* WHAT YOU WILL DO
Within the data beneath, some lines may hold the word "Development". Give the number of those lines and nothing else.

* SOURCE DATA
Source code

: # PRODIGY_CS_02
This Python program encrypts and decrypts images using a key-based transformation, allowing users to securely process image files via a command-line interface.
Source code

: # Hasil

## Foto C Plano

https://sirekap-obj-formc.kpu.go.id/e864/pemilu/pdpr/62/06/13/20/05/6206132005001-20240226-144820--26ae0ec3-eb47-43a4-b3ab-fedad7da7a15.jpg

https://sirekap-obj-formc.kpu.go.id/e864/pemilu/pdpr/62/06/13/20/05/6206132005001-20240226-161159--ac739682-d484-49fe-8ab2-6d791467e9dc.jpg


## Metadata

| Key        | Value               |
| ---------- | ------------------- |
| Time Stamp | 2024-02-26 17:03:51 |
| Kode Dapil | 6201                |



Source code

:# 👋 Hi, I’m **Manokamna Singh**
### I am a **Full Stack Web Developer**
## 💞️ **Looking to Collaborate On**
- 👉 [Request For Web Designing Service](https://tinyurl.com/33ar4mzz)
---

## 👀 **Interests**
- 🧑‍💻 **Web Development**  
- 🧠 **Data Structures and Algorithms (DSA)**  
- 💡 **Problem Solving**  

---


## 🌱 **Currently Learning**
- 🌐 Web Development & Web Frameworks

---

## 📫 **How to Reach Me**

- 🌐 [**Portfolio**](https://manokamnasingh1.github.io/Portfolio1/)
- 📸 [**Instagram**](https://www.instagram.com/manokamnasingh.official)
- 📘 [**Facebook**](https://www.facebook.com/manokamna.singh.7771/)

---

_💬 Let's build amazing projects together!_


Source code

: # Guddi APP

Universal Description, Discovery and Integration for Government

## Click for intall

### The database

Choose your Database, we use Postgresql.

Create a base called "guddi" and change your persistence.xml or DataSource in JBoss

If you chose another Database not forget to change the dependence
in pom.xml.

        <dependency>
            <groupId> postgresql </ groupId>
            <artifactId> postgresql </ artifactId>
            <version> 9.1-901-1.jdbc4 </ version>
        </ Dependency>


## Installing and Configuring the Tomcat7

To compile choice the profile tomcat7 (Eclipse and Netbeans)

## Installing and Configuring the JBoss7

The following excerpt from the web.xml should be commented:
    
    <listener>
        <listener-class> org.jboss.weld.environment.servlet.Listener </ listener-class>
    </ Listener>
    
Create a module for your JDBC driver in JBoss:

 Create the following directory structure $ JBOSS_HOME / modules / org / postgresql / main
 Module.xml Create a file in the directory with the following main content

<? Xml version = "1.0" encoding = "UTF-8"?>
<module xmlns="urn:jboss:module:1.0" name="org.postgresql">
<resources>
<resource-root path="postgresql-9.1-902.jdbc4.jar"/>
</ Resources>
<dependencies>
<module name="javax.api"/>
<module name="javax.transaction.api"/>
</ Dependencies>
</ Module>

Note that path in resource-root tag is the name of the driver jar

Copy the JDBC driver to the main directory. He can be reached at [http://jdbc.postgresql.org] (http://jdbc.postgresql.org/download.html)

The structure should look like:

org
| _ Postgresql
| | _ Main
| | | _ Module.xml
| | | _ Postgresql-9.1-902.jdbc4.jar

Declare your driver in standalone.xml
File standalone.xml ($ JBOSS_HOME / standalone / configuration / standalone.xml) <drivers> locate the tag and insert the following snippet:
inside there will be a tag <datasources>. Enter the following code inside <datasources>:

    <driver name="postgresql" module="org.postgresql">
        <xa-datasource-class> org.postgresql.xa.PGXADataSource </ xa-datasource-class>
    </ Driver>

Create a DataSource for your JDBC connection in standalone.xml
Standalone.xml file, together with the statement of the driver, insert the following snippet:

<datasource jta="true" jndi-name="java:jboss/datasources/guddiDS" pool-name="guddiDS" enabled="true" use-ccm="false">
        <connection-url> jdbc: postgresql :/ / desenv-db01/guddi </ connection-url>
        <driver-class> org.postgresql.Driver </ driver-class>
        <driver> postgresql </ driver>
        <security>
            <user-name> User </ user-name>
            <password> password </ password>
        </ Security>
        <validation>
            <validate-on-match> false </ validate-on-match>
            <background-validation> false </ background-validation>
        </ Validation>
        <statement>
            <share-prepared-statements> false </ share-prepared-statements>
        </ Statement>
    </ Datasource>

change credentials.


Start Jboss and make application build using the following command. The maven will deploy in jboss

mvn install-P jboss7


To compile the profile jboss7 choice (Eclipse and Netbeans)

* REPLY
2